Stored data
........

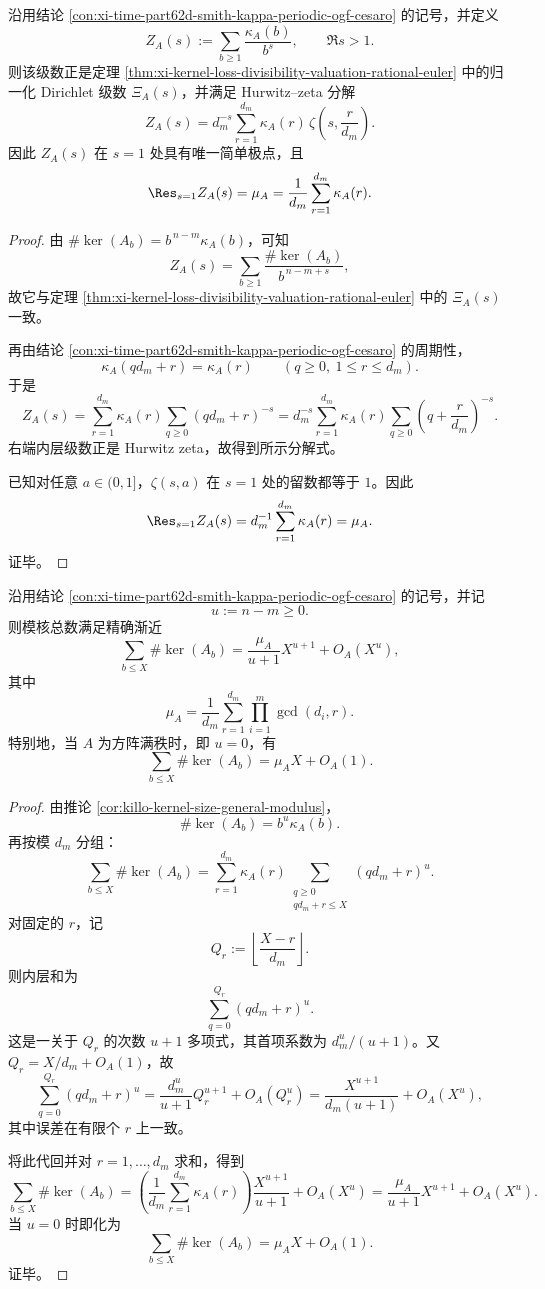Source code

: \begin{conclusion}\label{con:xi-time-part62d-smith-kappa-hurwitz-residue}
沿用结论 \ref{con:xi-time-part62d-smith-kappa-periodic-ogf-cesaro} 的记号，并定义
\[
Z_A(s):=\sum_{b\ge 1}\frac{\kappa_A(b)}{b^s},
\qquad
\Re s>1.
\]
则该级数正是定理 \ref{thm:xi-kernel-loss-divisibility-valuation-rational-euler} 中的归一化 Dirichlet 级数 \(\Xi_A(s)\)，并满足 Hurwitz--zeta 分解
\[
Z_A(s)
=
d_m^{-s}\sum_{r=1}^{d_m}\kappa_A(r)\,
\zeta\!\left(s,\frac{r}{d_m}\right).
\]
因此 \(Z_A(s)\) 在 \(s=1\) 处具有唯一简单极点，且
\[
\Res_{s=1}Z_A(s)
=
\mu_A
=
\frac{1}{d_m}\sum_{r=1}^{d_m}\kappa_A(r).
\]
\end{conclusion}
\begin{proof}
由 \(\#\ker(A_b)=b^{\,n-m}\kappa_A(b)\)，可知
\[
Z_A(s)=\sum_{b\ge 1}\frac{\#\ker(A_b)}{b^{\,n-m+s}},
\]
故它与定理 \ref{thm:xi-kernel-loss-divisibility-valuation-rational-euler} 中的 \(\Xi_A(s)\) 一致。

再由结论 \ref{con:xi-time-part62d-smith-kappa-periodic-ogf-cesaro} 的周期性，
\[
\kappa_A(qd_m+r)=\kappa_A(r)\qquad(q\ge 0,\ 1\le r\le d_m).
\]
于是
\[
Z_A(s)
=
\sum_{r=1}^{d_m}\kappa_A(r)\sum_{q\ge 0}(qd_m+r)^{-s}
=
d_m^{-s}\sum_{r=1}^{d_m}\kappa_A(r)\sum_{q\ge 0}\left(q+\frac{r}{d_m}\right)^{-s}.
\]
右端内层级数正是 Hurwitz zeta，故得到所示分解式。

已知对任意 \(a\in(0,1]\)，\(\zeta(s,a)\) 在 \(s=1\) 处的留数都等于 \(1\)。因此
\[
\Res_{s=1}Z_A(s)
=
d_m^{-1}\sum_{r=1}^{d_m}\kappa_A(r)
=
\mu_A.
\]
证毕。
\end{proof}

\begin{conclusion}\label{con:xi-time-part62d-smith-kernel-summatory-periodic-average}
沿用结论 \ref{con:xi-time-part62d-smith-kappa-periodic-ogf-cesaro} 的记号，并记
\[
u:=n-m\ge 0.
\]
则模核总数满足精确渐近
\[
\sum_{b\le X}\#\ker(A_b)
=
\frac{\mu_A}{u+1}X^{u+1}+O_A(X^u),
\]
其中
\[
\mu_A=\frac{1}{d_m}\sum_{r=1}^{d_m}\prod_{i=1}^{m}\gcd(d_i,r).
\]
特别地，当 \(A\) 为方阵满秩时，即 \(u=0\)，有
\[
\sum_{b\le X}\#\ker(A_b)=\mu_A X+O_A(1).
\]
\end{conclusion}
\begin{proof}
由推论 \ref{cor:killo-kernel-size-general-modulus}，
\[
\#\ker(A_b)=b^u\kappa_A(b).
\]
再按模 \(d_m\) 分组：
\[
\sum_{b\le X}\#\ker(A_b)
=
\sum_{r=1}^{d_m}\kappa_A(r)
\sum_{\substack{q\ge 0\\ qd_m+r\le X}}(qd_m+r)^u.
\]
对固定的 \(r\)，记
\[
Q_r:=\left\lfloor \frac{X-r}{d_m}\right\rfloor.
\]
则内层和为
\[
\sum_{q=0}^{Q_r}(qd_m+r)^u.
\]
这是一关于 \(Q_r\) 的次数 \(u+1\) 多项式，其首项系数为 \(d_m^u/(u+1)\)。又 \(Q_r=X/d_m+O_A(1)\)，故
\[
\sum_{q=0}^{Q_r}(qd_m+r)^u
=
\frac{d_m^u}{u+1}Q_r^{u+1}+O_A(Q_r^u)
=
\frac{X^{u+1}}{d_m(u+1)}+O_A(X^u),
\]
其中误差在有限个 \(r\) 上一致。

将此代回并对 \(r=1,\dots,d_m\) 求和，得到
\[
\sum_{b\le X}\#\ker(A_b)
=
\left(\frac{1}{d_m}\sum_{r=1}^{d_m}\kappa_A(r)\right)\frac{X^{u+1}}{u+1}
+O_A(X^u)
=
\frac{\mu_A}{u+1}X^{u+1}+O_A(X^u).
\]
当 \(u=0\) 时即化为
\[
\sum_{b\le X}\#\ker(A_b)=\mu_A X+O_A(1).
\]
证毕。
\end{proof}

........

### PROBLEM DETAILS
Check every line of the records, and copy the ones that hold the word "zeta".

### TASK RESPONSE
则该级数正是定理 \ref{thm:xi-kernel-loss-divisibility-valuation-rational-euler} 中的归一化 Dirichlet 级数 \(\Xi_A(s)\)，并满足 Hurwitz--zeta 分解
\zeta\!\left(s,\frac{r}{d_m}\right).
右端内层级数正是 Hurwitz zeta，故得到所示分解式。
已知对任意 \(a\in(0,1]\)，\(\zeta(s,a)\) 在 \(s=1\) 处的留数都等于 \(1\)。因此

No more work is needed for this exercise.